# [Assigned task]
Output the line containing "each concept name", then every remaining line of the entries below, exactly as written and with no other text.
*** Opening of Records for the exercise ***
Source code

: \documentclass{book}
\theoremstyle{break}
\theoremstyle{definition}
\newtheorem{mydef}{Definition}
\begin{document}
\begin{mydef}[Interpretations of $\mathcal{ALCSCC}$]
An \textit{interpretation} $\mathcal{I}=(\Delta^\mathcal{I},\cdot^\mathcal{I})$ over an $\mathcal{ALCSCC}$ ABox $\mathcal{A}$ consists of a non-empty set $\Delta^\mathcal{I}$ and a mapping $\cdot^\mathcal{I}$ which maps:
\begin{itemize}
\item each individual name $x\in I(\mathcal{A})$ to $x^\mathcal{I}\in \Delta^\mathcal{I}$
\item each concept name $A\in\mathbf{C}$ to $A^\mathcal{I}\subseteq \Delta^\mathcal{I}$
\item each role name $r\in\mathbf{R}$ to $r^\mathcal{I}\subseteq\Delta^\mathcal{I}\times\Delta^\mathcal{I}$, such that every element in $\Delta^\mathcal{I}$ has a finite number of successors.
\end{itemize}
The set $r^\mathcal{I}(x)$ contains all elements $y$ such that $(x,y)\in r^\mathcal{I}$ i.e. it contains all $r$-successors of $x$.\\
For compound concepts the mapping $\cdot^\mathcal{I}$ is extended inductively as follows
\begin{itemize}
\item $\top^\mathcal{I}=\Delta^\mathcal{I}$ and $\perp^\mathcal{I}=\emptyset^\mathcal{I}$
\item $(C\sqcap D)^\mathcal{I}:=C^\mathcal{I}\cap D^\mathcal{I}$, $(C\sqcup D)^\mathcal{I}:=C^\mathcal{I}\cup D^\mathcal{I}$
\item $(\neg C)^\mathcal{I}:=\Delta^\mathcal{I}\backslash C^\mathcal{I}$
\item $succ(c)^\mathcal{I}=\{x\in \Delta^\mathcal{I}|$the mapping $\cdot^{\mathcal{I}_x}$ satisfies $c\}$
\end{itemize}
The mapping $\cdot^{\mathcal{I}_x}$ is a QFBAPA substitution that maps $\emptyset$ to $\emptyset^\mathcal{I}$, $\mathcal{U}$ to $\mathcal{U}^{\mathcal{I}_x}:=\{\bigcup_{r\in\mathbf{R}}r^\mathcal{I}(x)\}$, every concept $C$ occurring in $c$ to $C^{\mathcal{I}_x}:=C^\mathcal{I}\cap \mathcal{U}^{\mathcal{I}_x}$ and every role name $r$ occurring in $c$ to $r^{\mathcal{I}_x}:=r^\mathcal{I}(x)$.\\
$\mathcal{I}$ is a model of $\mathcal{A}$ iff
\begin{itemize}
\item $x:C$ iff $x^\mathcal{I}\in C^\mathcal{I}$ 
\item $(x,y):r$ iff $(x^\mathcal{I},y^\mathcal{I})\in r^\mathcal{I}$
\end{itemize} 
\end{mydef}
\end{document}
*** Close of Records for the exercise ***
# [Reply]
\item each concept name $A\in\mathbf{C}$ to $A^\mathcal{I}\subseteq \Delta^\mathcal{I}$
\item each role name $r\in\mathbf{R}$ to $r^\mathcal{I}\subseteq\Delta^\mathcal{I}\times\Delta^\mathcal{I}$, such that every element in $\Delta^\mathcal{I}$ has a finite number of successors.
\end{itemize}
The set $r^\mathcal{I}(x)$ contains all elements $y$ such that $(x,y)\in r^\mathcal{I}$ i.e. it contains all $r$-successors of $x$.\\
For compound concepts the mapping $\cdot^\mathcal{I}$ is extended inductively as follows
\begin{itemize}
\item $\top^\mathcal{I}=\Delta^\mathcal{I}$ and $\perp^\mathcal{I}=\emptyset^\mathcal{I}$
\item $(C\sqcap D)^\mathcal{I}:=C^\mathcal{I}\cap D^\mathcal{I}$, $(C\sqcup D)^\mathcal{I}:=C^\mathcal{I}\cup D^\mathcal{I}$
\item $(\neg C)^\mathcal{I}:=\Delta^\mathcal{I}\backslash C^\mathcal{I}$
\item $succ(c)^\mathcal{I}=\{x\in \Delta^\mathcal{I}|$the mapping $\cdot^{\mathcal{I}_x}$ satisfies $c\}$
\end{itemize}
The mapping $\cdot^{\mathcal{I}_x}$ is a QFBAPA substitution that maps $\emptyset$ to $\emptyset^\mathcal{I}$, $\mathcal{U}$ to $\mathcal{U}^{\mathcal{I}_x}:=\{\bigcup_{r\in\mathbf{R}}r^\mathcal{I}(x)\}$, every concept $C$ occurring in $c$ to $C^{\mathcal{I}_x}:=C^\mathcal{I}\cap \mathcal{U}^{\mathcal{I}_x}$ and every role name $r$ occurring in $c$ to $r^{\mathcal{I}_x}:=r^\mathcal{I}(x)$.\\
$\mathcal{I}$ is a model of $\mathcal{A}$ iff
\begin{itemize}
\item $x:C$ iff $x^\mathcal{I}\in C^\mathcal{I}$ 
\item $(x,y):r$ iff $(x^\mathcal{I},y^\mathcal{I})\in r^\mathcal{I}$
\end{itemize} 
\end{mydef}
\end{document}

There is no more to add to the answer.